For a play that has retained much of its scholarly value over the four hundred and ten years, there is surprisingly little known about Christopher Marlowe’s masterpiece, The Tragical History of the Life and Death of Doctor Faustus. The date of its first performance is unknown, and is highly obscured by the added facts that there are two texts of Doctor Faustus, one published in 1604; the other in 1616 (Ribner viii). Christopher Marlowe, even in these early times, set a standard for tragic plays, which would not be rivaled until Shakespeare unleashed his literary landmarks at around the same time Marlowe’s career ended. Despite the lack of specifics on this seminal work, it is still easy to feel the pain Christopher Marlowe wished to convey with this text. Within the rich dialogue of The Tragical History of Doctor Faustus, Christopher Marlowe attempts to communicate a personal struggle; both emotional and spiritual, between what Marlowe views as human nature and what the world views as God’s desires for man, and the overwhelming feelings of loss which accompany this struggle.

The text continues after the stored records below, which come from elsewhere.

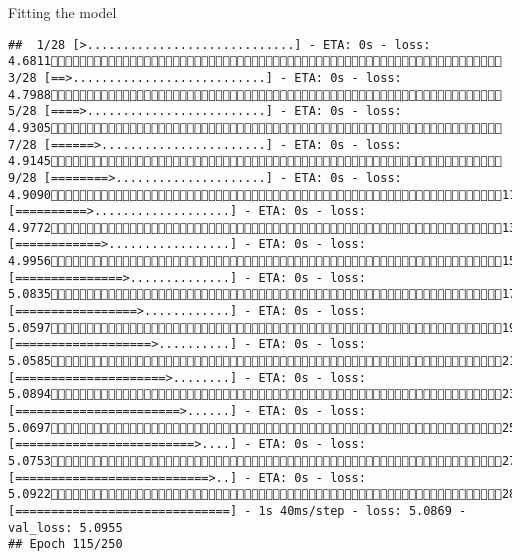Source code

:\documentclass[
  ignorenonframetext,
]{beamer}
\begin{document}
\begin{frame}[fragile]{Fitting the model}
\begin{verbatim}
##  1/28 [>.............................] - ETA: 0s - loss: 4.6811 3/28 [==>...........................] - ETA: 0s - loss: 4.7988 5/28 [====>.........................] - ETA: 0s - loss: 4.9305 7/28 [======>.......................] - ETA: 0s - loss: 4.9145 9/28 [========>.....................] - ETA: 0s - loss: 4.909011/28 [==========>...................] - ETA: 0s - loss: 4.977213/28 [============>.................] - ETA: 0s - loss: 4.995615/28 [===============>..............] - ETA: 0s - loss: 5.083517/28 [=================>............] - ETA: 0s - loss: 5.059719/28 [===================>..........] - ETA: 0s - loss: 5.058521/28 [=====================>........] - ETA: 0s - loss: 5.089423/28 [=======================>......] - ETA: 0s - loss: 5.069725/28 [=========================>....] - ETA: 0s - loss: 5.075327/28 [===========================>..] - ETA: 0s - loss: 5.092228/28 [==============================] - 1s 40ms/step - loss: 5.0869 - val_loss: 5.0955
## Epoch 115/250

\end{verbatim}
\end{frame}
\end{document}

Doctor Faustus is a play that thrives primarily on the discourses that abound throughout its length. In the dialogue between the two main characters, Doctor Faustus himself, and the demon Mephistophilis, one finds almost the entirety of the play. Doctor Faustus “…is a man who of his own conscious willfulness brings tragedy and torment crashing down on his head…”(Cole 191). Faustus finds himself melancholic with the pursuit of knowledge he has thus far attained, commenting:

“Be a physician, Faustus; heap up gold,

And be eternized for some wonderous cure…

Why, Faustus, hast thou not attained that end?

Is it not thy common talk sound aphorisms?” (Ribner 5)

He has grown sick of the pursuit of knowledge as he sees it, and believing himself to have become educated in all of the worlds major subjects, seeks the power of God himself (Ellis-Fermor, 74). Through the art of conjuring spirits, commenting, “…A sound magician is a mighty God…” (Ribner 7). The human lust for power has reached a new height in Faustus, and to attain what he desires, the easiest means are demonic. On his way to making the decision to enlist infernal forces in his quest for power, Faustus is prodded by friends, Valdes and Cornelius, themselves skilled practitioners of the dark arts, and Faustus fast finds himself in a regrettable position. Despite this peer pressure, a fact that may not be neglected is the fact that Faustus makes the choice to conjure of his own free will, and must deal with the results himself.

In his ignorance of conjuring, he conjures up the demon Mephistophilis, expecting to be able to command the demon at his will. Mephistophilis, however, informs him that he is only a servant to Lucifer, “…and may not follow thee without his leave”(Ribner 11). To be served by Mephistophilis, Faustus is informed, he must give his soul for an eternity of damnation to Lucifer. Faustus questions this, stating the fact that Lucifer had once been an angel himself, and questioning how this came to be. Mephistophilis replies: “O, by aspiring pride and insolence/For which God threw him from the face of heaven” (Ribner 12). Faustus, however, does not heed this or any other of Mephistophilis’ warnings, and continues on his path, even after the protest of his own blood gives, freezing in Faustus’ very veins while he attempts to sign a contract giving his soul to Lucifer (Brockbank 116).

Faustus is not deterred, and commits his soul to Lucifer for all eternity, in exchange for twenty-four years of service from Mephistophilis. He begins to have doubts shortly before signing the pact, however, and asks that Mephistophilis to tell him of hell.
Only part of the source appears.